Aim of the exercise | A bare number is the only acceptable answer: how many lines of these entries include "needed"?

Recorded information |
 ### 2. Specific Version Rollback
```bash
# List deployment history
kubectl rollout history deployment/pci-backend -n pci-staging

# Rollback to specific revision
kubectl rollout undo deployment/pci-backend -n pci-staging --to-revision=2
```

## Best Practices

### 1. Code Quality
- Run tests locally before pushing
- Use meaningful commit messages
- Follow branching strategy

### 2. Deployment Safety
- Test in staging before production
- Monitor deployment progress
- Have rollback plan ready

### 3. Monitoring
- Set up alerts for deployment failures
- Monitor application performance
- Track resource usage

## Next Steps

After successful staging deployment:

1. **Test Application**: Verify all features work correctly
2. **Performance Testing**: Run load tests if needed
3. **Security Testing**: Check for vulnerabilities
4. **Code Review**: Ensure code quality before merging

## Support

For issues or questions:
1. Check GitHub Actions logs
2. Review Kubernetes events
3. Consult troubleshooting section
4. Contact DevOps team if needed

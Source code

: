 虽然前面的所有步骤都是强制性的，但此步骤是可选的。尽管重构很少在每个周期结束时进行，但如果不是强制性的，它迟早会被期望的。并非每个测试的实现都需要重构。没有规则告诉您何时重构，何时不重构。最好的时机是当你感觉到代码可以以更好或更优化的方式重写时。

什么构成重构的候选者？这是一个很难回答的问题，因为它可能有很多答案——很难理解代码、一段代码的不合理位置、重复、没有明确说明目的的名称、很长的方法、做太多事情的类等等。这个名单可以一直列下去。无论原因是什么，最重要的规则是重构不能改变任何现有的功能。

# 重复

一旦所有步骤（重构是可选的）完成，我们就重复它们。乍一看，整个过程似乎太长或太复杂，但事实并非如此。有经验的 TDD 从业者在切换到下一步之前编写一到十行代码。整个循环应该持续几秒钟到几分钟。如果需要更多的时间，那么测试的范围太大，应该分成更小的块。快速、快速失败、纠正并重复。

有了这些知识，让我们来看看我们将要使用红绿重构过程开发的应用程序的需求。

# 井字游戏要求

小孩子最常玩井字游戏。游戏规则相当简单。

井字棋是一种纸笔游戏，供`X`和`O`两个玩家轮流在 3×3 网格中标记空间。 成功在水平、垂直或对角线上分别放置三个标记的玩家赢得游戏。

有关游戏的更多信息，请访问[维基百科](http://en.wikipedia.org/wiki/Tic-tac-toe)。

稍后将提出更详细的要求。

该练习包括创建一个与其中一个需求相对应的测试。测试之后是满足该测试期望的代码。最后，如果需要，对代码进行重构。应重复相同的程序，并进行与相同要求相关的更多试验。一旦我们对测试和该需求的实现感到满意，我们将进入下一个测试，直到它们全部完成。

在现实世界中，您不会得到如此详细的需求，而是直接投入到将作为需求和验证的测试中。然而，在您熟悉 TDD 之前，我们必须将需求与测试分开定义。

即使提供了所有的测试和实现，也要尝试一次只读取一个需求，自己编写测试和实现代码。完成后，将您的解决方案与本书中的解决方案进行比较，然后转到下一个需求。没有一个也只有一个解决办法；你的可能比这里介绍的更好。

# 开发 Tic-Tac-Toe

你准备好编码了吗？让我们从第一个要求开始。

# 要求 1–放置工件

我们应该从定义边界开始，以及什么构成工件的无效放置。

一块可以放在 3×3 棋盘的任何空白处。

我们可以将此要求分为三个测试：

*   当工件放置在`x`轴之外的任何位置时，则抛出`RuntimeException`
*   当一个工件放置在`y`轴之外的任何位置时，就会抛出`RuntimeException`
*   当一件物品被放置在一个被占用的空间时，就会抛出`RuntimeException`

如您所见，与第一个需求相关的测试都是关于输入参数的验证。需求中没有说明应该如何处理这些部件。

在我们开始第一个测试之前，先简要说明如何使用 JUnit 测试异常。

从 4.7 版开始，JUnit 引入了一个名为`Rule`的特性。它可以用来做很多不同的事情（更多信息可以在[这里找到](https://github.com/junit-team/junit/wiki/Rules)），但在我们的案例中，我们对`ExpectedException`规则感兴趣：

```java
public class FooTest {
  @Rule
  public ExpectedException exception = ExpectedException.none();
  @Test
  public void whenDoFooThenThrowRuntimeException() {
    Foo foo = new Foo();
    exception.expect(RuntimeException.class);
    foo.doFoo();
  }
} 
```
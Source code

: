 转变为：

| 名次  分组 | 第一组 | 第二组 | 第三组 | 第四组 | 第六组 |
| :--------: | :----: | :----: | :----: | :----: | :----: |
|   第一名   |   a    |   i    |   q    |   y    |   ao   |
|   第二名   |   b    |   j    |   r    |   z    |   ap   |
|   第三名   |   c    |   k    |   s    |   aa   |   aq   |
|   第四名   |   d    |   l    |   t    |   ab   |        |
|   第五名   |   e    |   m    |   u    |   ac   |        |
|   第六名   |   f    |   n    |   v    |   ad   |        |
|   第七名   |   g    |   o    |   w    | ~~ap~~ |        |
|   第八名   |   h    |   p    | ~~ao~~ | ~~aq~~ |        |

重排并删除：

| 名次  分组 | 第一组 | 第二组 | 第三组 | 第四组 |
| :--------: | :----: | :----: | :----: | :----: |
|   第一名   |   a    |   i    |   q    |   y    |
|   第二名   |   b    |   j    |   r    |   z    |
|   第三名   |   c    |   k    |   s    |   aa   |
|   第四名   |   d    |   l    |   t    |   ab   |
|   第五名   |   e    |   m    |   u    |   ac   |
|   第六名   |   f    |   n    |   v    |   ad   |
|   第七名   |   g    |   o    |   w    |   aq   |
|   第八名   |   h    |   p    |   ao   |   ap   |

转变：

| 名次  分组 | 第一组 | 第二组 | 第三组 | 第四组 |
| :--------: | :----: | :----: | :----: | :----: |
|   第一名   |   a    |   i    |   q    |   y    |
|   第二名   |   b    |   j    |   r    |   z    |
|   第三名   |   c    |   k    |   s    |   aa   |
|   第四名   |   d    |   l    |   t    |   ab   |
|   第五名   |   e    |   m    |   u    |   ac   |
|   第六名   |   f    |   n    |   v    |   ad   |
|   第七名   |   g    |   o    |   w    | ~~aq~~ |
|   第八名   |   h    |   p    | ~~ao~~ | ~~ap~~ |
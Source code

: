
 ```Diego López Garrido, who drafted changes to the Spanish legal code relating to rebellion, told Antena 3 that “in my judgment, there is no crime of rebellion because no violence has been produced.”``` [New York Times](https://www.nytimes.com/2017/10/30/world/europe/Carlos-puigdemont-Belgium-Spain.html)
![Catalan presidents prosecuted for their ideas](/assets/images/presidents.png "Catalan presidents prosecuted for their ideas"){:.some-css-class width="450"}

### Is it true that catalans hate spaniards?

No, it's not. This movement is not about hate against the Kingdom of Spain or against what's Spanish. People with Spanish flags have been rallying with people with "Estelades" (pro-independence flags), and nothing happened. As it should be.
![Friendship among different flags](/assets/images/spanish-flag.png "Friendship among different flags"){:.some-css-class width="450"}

Exercise result | 2